-- SOURCE DATA follows --
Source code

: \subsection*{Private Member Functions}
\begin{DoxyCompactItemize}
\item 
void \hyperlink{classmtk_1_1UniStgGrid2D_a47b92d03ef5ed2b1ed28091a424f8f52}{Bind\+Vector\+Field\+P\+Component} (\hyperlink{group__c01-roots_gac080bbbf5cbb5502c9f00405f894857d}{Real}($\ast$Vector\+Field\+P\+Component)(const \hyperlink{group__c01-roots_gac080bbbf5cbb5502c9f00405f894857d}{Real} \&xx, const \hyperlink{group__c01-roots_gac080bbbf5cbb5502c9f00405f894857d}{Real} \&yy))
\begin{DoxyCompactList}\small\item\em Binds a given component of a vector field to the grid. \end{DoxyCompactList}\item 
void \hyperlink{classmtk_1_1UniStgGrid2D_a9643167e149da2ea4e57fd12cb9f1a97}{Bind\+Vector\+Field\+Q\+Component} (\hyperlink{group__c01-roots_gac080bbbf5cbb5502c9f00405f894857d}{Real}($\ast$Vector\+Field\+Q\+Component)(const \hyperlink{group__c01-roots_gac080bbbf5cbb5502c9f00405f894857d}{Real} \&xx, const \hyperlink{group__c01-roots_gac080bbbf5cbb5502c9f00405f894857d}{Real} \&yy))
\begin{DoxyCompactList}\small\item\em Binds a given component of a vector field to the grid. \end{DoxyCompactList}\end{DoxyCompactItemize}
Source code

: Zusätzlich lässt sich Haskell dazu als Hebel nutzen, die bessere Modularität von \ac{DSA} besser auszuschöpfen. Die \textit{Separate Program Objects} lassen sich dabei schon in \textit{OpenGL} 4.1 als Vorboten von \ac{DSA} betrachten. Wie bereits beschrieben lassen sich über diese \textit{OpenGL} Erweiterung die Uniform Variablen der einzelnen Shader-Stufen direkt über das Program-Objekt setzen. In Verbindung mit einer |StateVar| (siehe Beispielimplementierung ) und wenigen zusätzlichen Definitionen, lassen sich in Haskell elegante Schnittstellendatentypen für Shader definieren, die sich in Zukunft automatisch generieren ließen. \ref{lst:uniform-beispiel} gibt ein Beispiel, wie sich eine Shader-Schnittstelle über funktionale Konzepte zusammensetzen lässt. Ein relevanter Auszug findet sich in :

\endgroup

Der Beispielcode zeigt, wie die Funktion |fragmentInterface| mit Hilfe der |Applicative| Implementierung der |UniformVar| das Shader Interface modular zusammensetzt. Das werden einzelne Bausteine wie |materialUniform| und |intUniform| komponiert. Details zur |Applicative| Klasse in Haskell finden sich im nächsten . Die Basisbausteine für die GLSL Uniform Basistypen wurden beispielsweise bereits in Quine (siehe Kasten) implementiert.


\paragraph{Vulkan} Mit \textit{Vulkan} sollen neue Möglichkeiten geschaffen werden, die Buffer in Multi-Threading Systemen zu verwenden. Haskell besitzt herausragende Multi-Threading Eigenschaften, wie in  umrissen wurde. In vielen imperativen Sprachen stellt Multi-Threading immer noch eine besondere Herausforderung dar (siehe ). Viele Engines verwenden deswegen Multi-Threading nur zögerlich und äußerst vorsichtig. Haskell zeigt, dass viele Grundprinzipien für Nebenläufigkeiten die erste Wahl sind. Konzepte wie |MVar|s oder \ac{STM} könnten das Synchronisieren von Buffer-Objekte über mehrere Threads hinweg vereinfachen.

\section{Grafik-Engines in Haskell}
-- SOURCE DATA concluded --
Using the listing above, please repeat every entry exactly.

Source code

: \subsection*{Private Member Functions}
\begin{DoxyCompactItemize}
\item 
void \hyperlink{classmtk_1_1UniStgGrid2D_a47b92d03ef5ed2b1ed28091a424f8f52}{Bind\+Vector\+Field\+P\+Component} (\hyperlink{group__c01-roots_gac080bbbf5cbb5502c9f00405f894857d}{Real}($\ast$Vector\+Field\+P\+Component)(const \hyperlink{group__c01-roots_gac080bbbf5cbb5502c9f00405f894857d}{Real} \&xx, const \hyperlink{group__c01-roots_gac080bbbf5cbb5502c9f00405f894857d}{Real} \&yy))
\begin{DoxyCompactList}\small\item\em Binds a given component of a vector field to the grid. \end{DoxyCompactList}\item 
void \hyperlink{classmtk_1_1UniStgGrid2D_a9643167e149da2ea4e57fd12cb9f1a97}{Bind\+Vector\+Field\+Q\+Component} (\hyperlink{group__c01-roots_gac080bbbf5cbb5502c9f00405f894857d}{Real}($\ast$Vector\+Field\+Q\+Component)(const \hyperlink{group__c01-roots_gac080bbbf5cbb5502c9f00405f894857d}{Real} \&xx, const \hyperlink{group__c01-roots_gac080bbbf5cbb5502c9f00405f894857d}{Real} \&yy))
\begin{DoxyCompactList}\small\item\em Binds a given component of a vector field to the grid. \end{DoxyCompactList}\end{DoxyCompactItemize}
Source code

: Zusätzlich lässt sich Haskell dazu als Hebel nutzen, die bessere Modularität von \ac{DSA} besser auszuschöpfen. Die \textit{Separate Program Objects} lassen sich dabei schon in \textit{OpenGL} 4.1 als Vorboten von \ac{DSA} betrachten. Wie bereits beschrieben lassen sich über diese \textit{OpenGL} Erweiterung die Uniform Variablen der einzelnen Shader-Stufen direkt über das Program-Objekt setzen. In Verbindung mit einer |StateVar| (siehe Beispielimplementierung ) und wenigen zusätzlichen Definitionen, lassen sich in Haskell elegante Schnittstellendatentypen für Shader definieren, die sich in Zukunft automatisch generieren ließen. \ref{lst:uniform-beispiel} gibt ein Beispiel, wie sich eine Shader-Schnittstelle über funktionale Konzepte zusammensetzen lässt. Ein relevanter Auszug findet sich in :

\endgroup

Der Beispielcode zeigt, wie die Funktion |fragmentInterface| mit Hilfe der |Applicative| Implementierung der |UniformVar| das Shader Interface modular zusammensetzt. Das werden einzelne Bausteine wie |materialUniform| und |intUniform| komponiert. Details zur |Applicative| Klasse in Haskell finden sich im nächsten . Die Basisbausteine für die GLSL Uniform Basistypen wurden beispielsweise bereits in Quine (siehe Kasten) implementiert.


\paragraph{Vulkan} Mit \textit{Vulkan} sollen neue Möglichkeiten geschaffen werden, die Buffer in Multi-Threading Systemen zu verwenden. Haskell besitzt herausragende Multi-Threading Eigenschaften, wie in  umrissen wurde. In vielen imperativen Sprachen stellt Multi-Threading immer noch eine besondere Herausforderung dar (siehe ). Viele Engines verwenden deswegen Multi-Threading nur zögerlich und äußerst vorsichtig. Haskell zeigt, dass viele Grundprinzipien für Nebenläufigkeiten die erste Wahl sind. Konzepte wie |MVar|s oder \ac{STM} könnten das Synchronisieren von Buffer-Objekte über mehrere Threads hinweg vereinfachen.

\section{Grafik-Engines in Haskell}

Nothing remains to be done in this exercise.